We began this investigation by exploring the
reaction between propargylic alcohol (1a) and 4-
hydroxy-2H-chromen-2-one (2a) using several
different combinations of Lewis acid catalysts,
temperature, reaction time, and solvents. To our
delight, desired product 3a was obtained in a
moderate yield of 55% in the presence of a catalytic
amount of Y(OTf)₃ (10 mol %) in THF at 80 °C in 4
h in high pressure seal tube (Table 1, entry 1). The
structure of product 3a was unambiguously
determined by NMR spectroscopy and X-ray
crystallography (see the Supporting Information).^[17]

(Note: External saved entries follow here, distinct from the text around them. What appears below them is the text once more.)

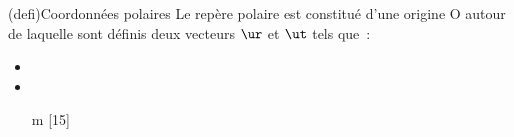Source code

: \documentclass[../../main/main.tex]{subfiles}
\begin{document}
\begin{tcb*}[sidebyside, righthand ratio=.37](defi){Coordonnées polaires}
	Le repère polaire est constitué d'une origine O autour de laquelle sont
	définis deux vecteurs $\ur$ et $\ut$ tels que~:
	\begin{itemize}
		\item {}
		\item {}
		\item[m][15] \psw{%
			      \[
				      \boxed{\OM(t) = r(t)\ur}
				      \qet
				      \boxed{\norm{\OM}(t) = r(t)}
			      \]
		      }%
		      \vspace{-15pt}
	\end{itemize}
	\begin{center}
	\end{center}
	\tcblower
	\begin{center}
		\vspace{-15pt}
	\end{center}
\end{tcb*}
\end{document}

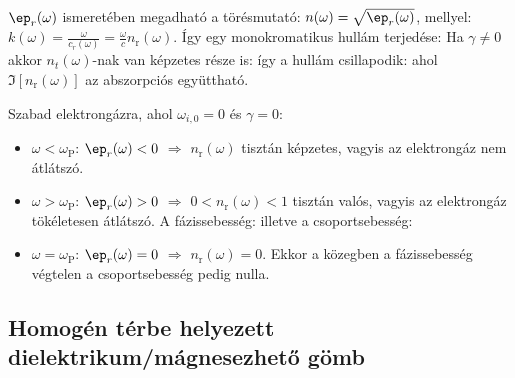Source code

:    $\ep_r(\omega)$ ismeretében megadható a törésmutató: $n(\omega)=\sqrt{\ep_r(\omega)}$, mellyel: $k(\omega)=\frac{\omega}{c_r(\omega)}=\frac{\omega}{c}n_\text{r}(\omega)$. Így egy monokromatikus hullám terjedése:
   Ha $\gamma\neq 0$ akkor $n_t(\omega)$-nak van képzetes része is: 
   így a hullám csillapodik:
   ahol $\Im[n_\text{r}(\omega)]$ az abszorpciós együttható. 
   
   Szabad elektrongázra, ahol $\omega_{i,0}=0$ és $\gamma=0$:
   \begin{itemize}
    \item $\omega<\omega_\text{P}$: $\ep_r(\omega)<0$ $\Rightarrow$ $n_\text{r}(\omega)$ tisztán képzetes, vagyis az elektrongáz nem átlátszó.
    \item $\omega>\omega_\text{P}$: $\ep_r(\omega)>0$ $\Rightarrow$ $0<n_\text{r}(\omega)<1$ tisztán valós, vagyis az elektrongáz tökéletesen átlátszó.
   A fázissebesség:
     illetve a csoportsebesség:
    \item $\omega=\omega_\text{P}$: $\ep_r(\omega)=0$ $\Rightarrow$ $n_\text{r}(\omega)=0$.
   Ekkor a közegben a fázissebesség végtelen a csoportsebesség pedig nulla. 
   \end{itemize}
   
  \subsection{Homogén térbe helyezett dielektrikum/mágnesezhető gömb}
   

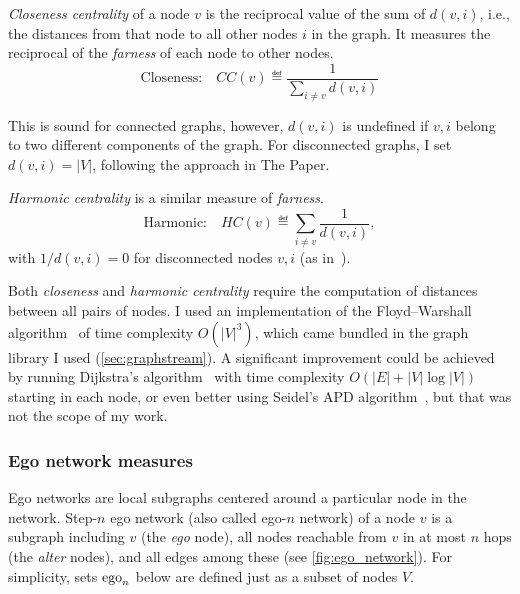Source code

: \textsl{Closeness centrality} of a node $v$ is the reciprocal value of the sum of $d(v, i)$, i.e., the distances from that node to all other nodes $i$ in the graph.
It measures the reciprocal of the \textsl{farness} of each node to other nodes.
\begin{equation}
    \label{eqn:closeness_centrality}
    \text{Closeness:}\quad CC(v) \eqdef \frac{1}{\sum_{i \neq v} d(v, i)}
\end{equation}

This is sound for connected graphs, however, $d(v, i)$ is undefined if $v, i$ belong to two different components of the graph.
For disconnected graphs, I set $d(v, i) = \left\lvert V \right\rvert$, following the approach in The Paper.



\textsl{Harmonic centrality} is a similar measure of \textsl{farness}.
\begin{equation}
    \label{eqn:harmonic_centrality}
    \text{Harmonic:}\quad HC(v) \eqdef \sum_{i \neq v} \frac{1}{d(v, i)},
\end{equation}
with $1 / d(v, i) = 0$ for disconnected nodes $v, i$ (as in~\cite{MarchioriHarmonySmallworld2000}).

\begin{wrapfigure}[11]{R}{0.23\linewidth}
    
\end{wrapfigure}

Both \textsl{closeness} and \textsl{harmonic centrality} require the computation of distances between all pairs of nodes.
I used an implementation of the Floyd–Warshall algorithm~\cite{FloydAlgorithm97Shortest1962} of time complexity $O({\left\lvert V \right\rvert}^3)$, which came bundled in the graph library I used (\cref{sec:graphstream}).
A significant improvement could be achieved by running Dijkstra's algorithm~\cite{dijkstra1959note} with time complexity $O(\left\lvert E \right\rvert + \left\lvert V \right\rvert \log \left\lvert V \right\rvert )$ starting in each node, or even better using Seidel's APD algorithm~\cite{SeidelAllPairsShortestPathProblemUnweighted1995}, but that was not the scope of my work.

\subsubsection*{Ego network measures}

Ego networks are local subgraphs centered around a particular node in the network.
Step-$n$ ego network (also called ego-$n$ network) of a node $v$ is a subgraph including $v$ (the \textsl{ego} node), all nodes reachable from $v$ in at most $n$ hops (the \textsl{alter} nodes), and all edges among these (see \autoref{fig:ego_network}).
For simplicity, sets $\operatorname{ego}_n$ below are defined just as a subset of nodes $V$.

Among the different Lewis acid catalysts screened,
Zn(OTf)₂ exhibited the best catalytic activity and
gave the desired product in 65% yield (entries 2−6).
Subsequent investigation of the reaction conditions
revealed that 100 °C was optimal for the formal [3+3]
annulation reaction, as it furnished the expected
product in 71% yield (entries 7−9). Moreover, it was
found that the yield improved slightly (to 75%) when
the reaction time was extended to 8 h (entries 10−12).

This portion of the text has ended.